__TASK ITEM__
Show, from the records below, all lines that contain the word "glæde".

─── DATA FOR THE TASK

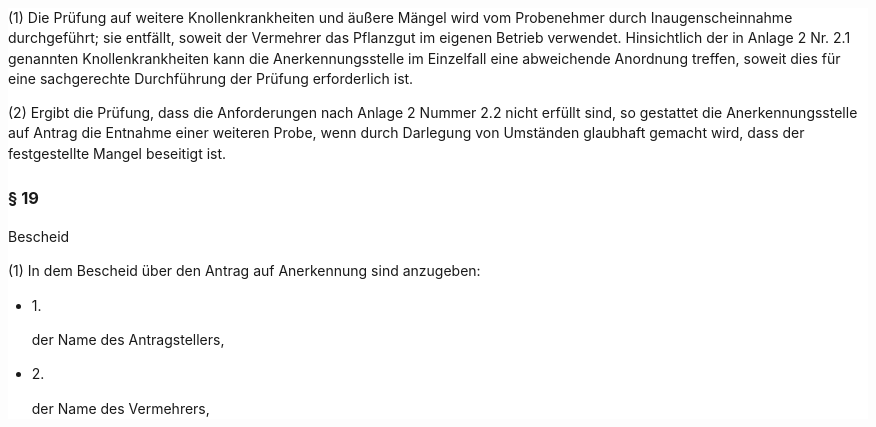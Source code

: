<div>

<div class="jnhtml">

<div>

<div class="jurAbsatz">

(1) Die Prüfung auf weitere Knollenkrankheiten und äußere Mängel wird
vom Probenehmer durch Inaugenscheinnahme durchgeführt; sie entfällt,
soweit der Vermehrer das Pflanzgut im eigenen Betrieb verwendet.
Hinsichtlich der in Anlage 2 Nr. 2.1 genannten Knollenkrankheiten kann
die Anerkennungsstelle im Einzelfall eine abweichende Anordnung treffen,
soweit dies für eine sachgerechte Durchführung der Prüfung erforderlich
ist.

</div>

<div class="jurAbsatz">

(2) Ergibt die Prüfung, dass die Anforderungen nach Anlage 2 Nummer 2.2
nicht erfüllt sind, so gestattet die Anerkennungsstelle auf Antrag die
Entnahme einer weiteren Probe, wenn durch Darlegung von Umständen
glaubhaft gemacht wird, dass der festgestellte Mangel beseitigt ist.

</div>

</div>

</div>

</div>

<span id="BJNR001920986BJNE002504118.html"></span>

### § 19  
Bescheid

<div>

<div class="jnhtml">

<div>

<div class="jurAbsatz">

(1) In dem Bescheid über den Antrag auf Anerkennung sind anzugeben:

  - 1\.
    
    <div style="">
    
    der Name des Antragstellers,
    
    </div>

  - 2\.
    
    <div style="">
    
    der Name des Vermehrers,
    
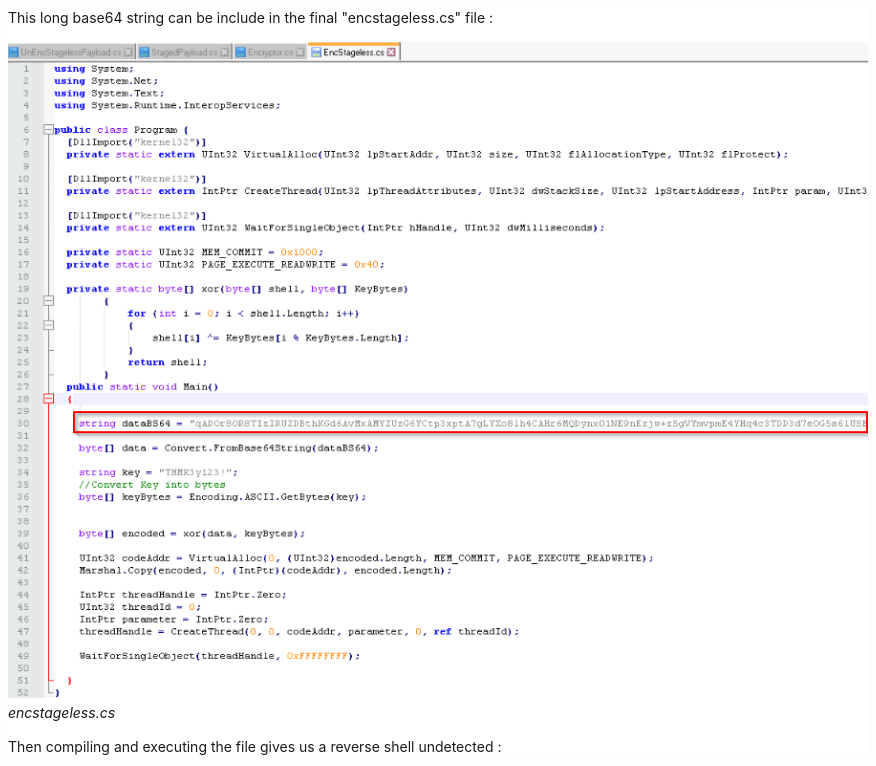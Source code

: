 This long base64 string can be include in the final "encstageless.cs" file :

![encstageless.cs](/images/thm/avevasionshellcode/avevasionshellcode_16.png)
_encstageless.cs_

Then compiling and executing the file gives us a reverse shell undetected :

──────
─── DATA FOR THE TASK

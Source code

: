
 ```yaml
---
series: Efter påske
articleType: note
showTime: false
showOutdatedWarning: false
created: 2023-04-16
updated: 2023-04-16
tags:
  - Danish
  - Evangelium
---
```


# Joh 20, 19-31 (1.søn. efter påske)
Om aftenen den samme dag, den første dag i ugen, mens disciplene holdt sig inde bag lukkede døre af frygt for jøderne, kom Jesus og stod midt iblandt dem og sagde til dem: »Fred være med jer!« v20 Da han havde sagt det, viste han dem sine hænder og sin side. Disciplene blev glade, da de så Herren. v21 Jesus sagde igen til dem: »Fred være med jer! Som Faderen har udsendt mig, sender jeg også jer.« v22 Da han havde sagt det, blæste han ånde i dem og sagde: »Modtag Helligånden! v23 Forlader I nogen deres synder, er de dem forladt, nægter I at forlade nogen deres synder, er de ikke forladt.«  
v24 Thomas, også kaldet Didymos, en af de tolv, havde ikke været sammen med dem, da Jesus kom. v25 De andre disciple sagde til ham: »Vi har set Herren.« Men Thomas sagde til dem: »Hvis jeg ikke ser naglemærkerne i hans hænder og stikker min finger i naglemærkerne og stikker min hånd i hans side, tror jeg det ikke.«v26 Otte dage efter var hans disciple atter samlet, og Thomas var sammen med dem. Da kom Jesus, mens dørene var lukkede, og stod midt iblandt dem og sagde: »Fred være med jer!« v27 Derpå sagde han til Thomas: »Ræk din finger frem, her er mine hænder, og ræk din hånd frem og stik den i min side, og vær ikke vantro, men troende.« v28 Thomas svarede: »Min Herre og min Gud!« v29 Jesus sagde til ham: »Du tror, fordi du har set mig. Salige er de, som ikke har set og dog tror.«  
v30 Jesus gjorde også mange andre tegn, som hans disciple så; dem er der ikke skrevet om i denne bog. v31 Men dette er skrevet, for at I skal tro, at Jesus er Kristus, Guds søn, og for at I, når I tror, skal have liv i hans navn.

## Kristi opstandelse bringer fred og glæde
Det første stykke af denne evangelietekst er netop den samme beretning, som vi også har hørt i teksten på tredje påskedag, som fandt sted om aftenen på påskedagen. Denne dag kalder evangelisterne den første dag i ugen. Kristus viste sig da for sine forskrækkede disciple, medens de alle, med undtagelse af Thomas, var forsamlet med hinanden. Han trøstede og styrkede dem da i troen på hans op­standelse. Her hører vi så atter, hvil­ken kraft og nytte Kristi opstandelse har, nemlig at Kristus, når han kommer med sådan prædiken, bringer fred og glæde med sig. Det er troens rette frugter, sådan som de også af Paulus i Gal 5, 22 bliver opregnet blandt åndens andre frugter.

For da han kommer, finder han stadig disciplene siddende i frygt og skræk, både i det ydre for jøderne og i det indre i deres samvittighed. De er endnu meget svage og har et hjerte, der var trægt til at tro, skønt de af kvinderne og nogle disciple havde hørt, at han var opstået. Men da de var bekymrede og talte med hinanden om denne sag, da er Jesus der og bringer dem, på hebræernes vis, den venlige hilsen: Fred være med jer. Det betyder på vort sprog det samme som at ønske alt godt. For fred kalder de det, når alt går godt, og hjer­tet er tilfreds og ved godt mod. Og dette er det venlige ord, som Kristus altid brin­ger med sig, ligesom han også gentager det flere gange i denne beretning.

──────

__SOLUTION__
## Kristi opstandelse bringer fred og glæde
Det første stykke af denne evangelietekst er netop den samme beretning, som vi også har hørt i teksten på tredje påskedag, som fandt sted om aftenen på påskedagen. Denne dag kalder evangelisterne den første dag i ugen. Kristus viste sig da for sine forskrækkede disciple, medens de alle, med undtagelse af Thomas, var forsamlet med hinanden. Han trøstede og styrkede dem da i troen på hans op­standelse. Her hører vi så atter, hvil­ken kraft og nytte Kristi opstandelse har, nemlig at Kristus, når han kommer med sådan prædiken, bringer fred og glæde med sig. Det er troens rette frugter, sådan som de også af Paulus i Gal 5, 22 bliver opregnet blandt åndens andre frugter.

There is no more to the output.